Una took us into the courtoom and we visited her office with the new artwork.

The court’s in session
Seal of the State of Alaska

How she gets any work done with a view like this is beyond me!

View from Una’s office window

The War Memorial in Delaney Park Strip is quite extensive, and it was very sad and moving to see that conflicts on the other side of the world are still claiming local lives.

Anchorage War Memorial
So sad and unnecessary

Twitter told me that there would be an announcement on BBC 6 Music about David Bowie. It was on at half past midnight our time and I couldn’t not tune in to listen! The exciting news is that there will be two TV programmes featuring David Bowie. The first is this month: an hour from the two-hour set he performed at Glastonbury in 2000. Then, next year, another documentary in the Five Years series. David Bowie: The First Five Years includes stories from his early auditions at the BBC, 1964-1968, I guess. I’ve asked Jenny to record both for me, but anyone else in the UK, please record these for me, I’ll come round and watch them when we get back, and I’ll be your best friend forever!

Despite staying up late, we had to get up early next day as Liesel had another physio appointment.

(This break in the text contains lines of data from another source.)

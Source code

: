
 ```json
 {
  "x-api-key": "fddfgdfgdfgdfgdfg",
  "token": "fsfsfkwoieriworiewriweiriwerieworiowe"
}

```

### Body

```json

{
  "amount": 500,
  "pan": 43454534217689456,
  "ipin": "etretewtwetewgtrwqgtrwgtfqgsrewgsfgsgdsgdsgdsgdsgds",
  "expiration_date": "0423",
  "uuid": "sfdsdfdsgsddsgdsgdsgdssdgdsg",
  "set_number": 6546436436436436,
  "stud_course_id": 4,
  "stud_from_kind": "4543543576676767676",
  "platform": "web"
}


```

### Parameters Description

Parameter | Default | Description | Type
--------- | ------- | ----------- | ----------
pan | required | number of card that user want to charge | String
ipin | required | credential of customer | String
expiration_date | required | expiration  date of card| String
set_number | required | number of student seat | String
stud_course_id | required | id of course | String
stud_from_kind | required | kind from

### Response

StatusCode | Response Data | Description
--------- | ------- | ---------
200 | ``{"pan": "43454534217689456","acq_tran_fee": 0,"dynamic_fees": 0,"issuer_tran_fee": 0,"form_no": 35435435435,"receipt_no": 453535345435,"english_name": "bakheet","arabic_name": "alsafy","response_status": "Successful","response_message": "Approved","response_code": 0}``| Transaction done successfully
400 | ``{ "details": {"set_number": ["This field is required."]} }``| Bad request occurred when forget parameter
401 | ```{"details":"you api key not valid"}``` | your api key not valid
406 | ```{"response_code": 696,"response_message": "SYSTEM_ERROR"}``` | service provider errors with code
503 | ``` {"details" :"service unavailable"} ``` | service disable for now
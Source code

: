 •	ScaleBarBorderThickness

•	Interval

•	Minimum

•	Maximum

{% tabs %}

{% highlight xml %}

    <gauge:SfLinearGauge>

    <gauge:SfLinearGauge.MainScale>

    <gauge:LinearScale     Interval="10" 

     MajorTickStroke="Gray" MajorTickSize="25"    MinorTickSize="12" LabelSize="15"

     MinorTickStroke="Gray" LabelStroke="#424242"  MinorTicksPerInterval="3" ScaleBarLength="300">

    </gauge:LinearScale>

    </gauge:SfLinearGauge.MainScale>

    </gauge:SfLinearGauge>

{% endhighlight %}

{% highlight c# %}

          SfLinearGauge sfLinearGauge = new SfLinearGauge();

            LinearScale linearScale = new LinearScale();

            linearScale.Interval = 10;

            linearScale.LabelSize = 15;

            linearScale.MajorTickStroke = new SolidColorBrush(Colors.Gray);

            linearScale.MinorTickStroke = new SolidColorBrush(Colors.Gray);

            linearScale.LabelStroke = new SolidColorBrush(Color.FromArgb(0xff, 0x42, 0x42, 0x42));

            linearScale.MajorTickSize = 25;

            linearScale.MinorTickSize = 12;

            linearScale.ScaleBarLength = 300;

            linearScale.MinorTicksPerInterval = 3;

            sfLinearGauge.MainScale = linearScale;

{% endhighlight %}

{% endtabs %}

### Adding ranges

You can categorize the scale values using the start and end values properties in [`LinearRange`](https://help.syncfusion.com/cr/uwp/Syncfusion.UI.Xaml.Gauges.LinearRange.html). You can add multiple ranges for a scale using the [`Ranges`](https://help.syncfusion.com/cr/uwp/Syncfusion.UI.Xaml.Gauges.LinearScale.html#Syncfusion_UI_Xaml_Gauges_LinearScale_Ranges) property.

More dry needling in the butt.

I walked up to Kaladi on Jewel Lake Road where she picked me up to go to CostCo, woohoo.

The main objective here was to receive our flu jabs. Flu shots, as they say here. My resistance had finally been worn down by the combined forces of my wife and two daughters and I had my very first flu vaccination. It didn’t hurt at all. Pulling the plaster off my hairy arm later did hurt. Liesel also had a tetanus jab. Hepatitis A and B was on offer too, but I’ll need time to think about that.

In the evening, Jyoti drove us to the Beartooth for dinner. Una joined us as did Suvan and Kayla. Later that evening, Jyoti left for Indianapolis. We’ll see her again in February, in Australia.

After all the needles poked into her today, I’m glad Liesel didn’t drink too much water, she would have leaked like a cartoon watering can.